Ray Morehart, who would later star with Ruth & Gehrig on the 1927 Yankees, scored five touchdowns; it’s a Roo record that still stands. Eight other players also found the end zone, and as the fourth quarter began AC held an 81-0 lead. The scoring continued, as the Roos passed the century mark. One final touchdown gave AC a 109-0 lead, but they never got the ball back again. Austin College’s 109 points were the second biggest shutout in Texas college football history. The Aggie record had survived by a mere point.
The Sam Houston bell rang for an eternity that day against Daniel Baker. 7 times after the first touchdown. Then 14 after the second one. And on and on and on. By the time the Roos passed the century mark, the bell had been rung nearly 1,000 times. And then, on one of the last rings, it cracked. The bell gifted by the famed Texan of San Jacinto had withstood all it could, but had been rendered a Presbyterian version of the cracked Liberty Bell in Philadelphia. Today, it hangs in Wynne Chapel and is only rung lightly on rare occasions. Such as the AC Convocation to mark the beginning of a new academic year.
The Daniel Baker game was a taste of things to come for AC’s TIAA opponents. Although the Roos would not come close to matching the 109-point output, they would put up big scores on all remaining conference foes and not yield a single point the rest of the way. A TCU stumble in the conference was still a possibility, but the Horn Frogs were leaving little to chance. While AC was scoring 109 points in Sherman, TCU defeated the Arkansas Razorbacks by 17 in Fort Worth.
AC Coach Ewing Freeland got the last laugh. To his frustration, the Roos had failed to match the Aggie shutout by one point in 1920; Texas A&M still held the record. But that changed in 1925, when Texas Tech was founded. Freeland was asked to coach the Red Raiders in their first season of existence. His Tech team could only manage a 3-3 tie against Austin College in Lubbock, when the Roos became the first team ever to score points against Texas Tech football. But they found their stride later, posting an incredible 125-0 win at home against Wayland Baptist. That 125-0 Tech win by the former Roo Coach remains the largest shutout in Texas college football history today. Texas A&M’s 110-0 victory? It’s now #2.

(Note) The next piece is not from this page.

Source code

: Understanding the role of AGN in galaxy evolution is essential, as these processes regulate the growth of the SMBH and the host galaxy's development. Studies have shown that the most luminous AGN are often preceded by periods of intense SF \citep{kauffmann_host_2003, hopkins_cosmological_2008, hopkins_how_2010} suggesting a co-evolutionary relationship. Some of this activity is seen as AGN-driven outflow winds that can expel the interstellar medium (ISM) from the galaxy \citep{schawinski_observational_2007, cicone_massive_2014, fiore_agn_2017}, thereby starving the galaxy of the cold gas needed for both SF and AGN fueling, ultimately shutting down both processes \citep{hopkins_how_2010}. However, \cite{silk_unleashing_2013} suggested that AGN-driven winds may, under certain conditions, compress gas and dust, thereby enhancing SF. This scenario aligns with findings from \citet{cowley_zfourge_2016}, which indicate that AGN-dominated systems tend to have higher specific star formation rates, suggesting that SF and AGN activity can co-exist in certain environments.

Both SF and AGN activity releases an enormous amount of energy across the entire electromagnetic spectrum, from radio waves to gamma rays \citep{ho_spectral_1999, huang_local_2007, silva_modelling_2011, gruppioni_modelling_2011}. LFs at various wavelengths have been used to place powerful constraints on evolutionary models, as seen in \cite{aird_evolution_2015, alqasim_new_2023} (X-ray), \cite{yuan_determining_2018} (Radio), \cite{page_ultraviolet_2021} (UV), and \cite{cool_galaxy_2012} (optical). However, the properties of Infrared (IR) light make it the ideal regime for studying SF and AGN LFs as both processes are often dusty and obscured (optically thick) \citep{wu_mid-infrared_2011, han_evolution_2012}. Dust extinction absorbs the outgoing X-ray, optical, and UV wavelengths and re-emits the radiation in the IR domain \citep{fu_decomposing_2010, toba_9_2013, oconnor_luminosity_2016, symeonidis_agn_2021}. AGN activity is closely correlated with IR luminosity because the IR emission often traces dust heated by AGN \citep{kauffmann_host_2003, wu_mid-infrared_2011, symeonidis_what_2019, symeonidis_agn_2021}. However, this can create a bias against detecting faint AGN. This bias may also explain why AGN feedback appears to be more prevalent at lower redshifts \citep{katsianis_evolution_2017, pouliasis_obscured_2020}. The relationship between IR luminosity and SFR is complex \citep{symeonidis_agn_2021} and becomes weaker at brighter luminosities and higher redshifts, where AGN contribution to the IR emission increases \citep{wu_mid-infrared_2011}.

Austin College had one last non-conference game before its remaining TIAA matchups, however. The Roos prepared for a trip to Austin, to face the mighty Longhorns of the University of Texas. The Austin American Statesman wrote about the upcoming game, noting “that Austin Colege has strength was shown by the beating it administered to Daniel Baker College Saturday with the score 109 to 0, thus coming within one point of the mark set by the Texas Aggies.” The Roos would face the Horns and try to figure out how to do what no team had yet done in 1920: Saw Varsity’s Horns Off.
Next Saturday: Chapter 4: Austin College at the University of Texas
“Austin College & TCU: The 1920 Roo Season in Review”
Chapter 5: Austin College at The University of Texas
The University of Texas began a major technology modernization in 2018. As an I.T. Manager with the University of Texas System, I was intimately involved. We held many of our meetings at the (Bill) Gates / (Michael) Dell Complex on campus, and I enjoyed going to every single one. Why did I enjoy those meetings? It wasn’t the “what.” It was the “where.” The Gates / Dell Complex sits on the site of the old Clark Field.
Clark Field was built for Longhorn Athletics at the turn of the century and was still used by Longhorn football in 1920. It was the site of two Roo-Longhorn matchups in 1912 & 1913, but the series ended for 7 years after that. That was until Robert Vinson decided to bring it back.
Robert Vinson was a Kangaroo, Class of 1896; he was also a veteran of AC football. His brother William Vinson, also a Roo, entered the legal profession and established the firm of Vinson & Elkins. Robert had his sights on academia however, and worked his way up to President of the University of Texas in 1916. By 1920, he had secured an agreement with Austin College. The Roos and the Horns would meet on the Clark Field gridiron for the next four years. Vinson would watch the 1920 game with divided loyalties.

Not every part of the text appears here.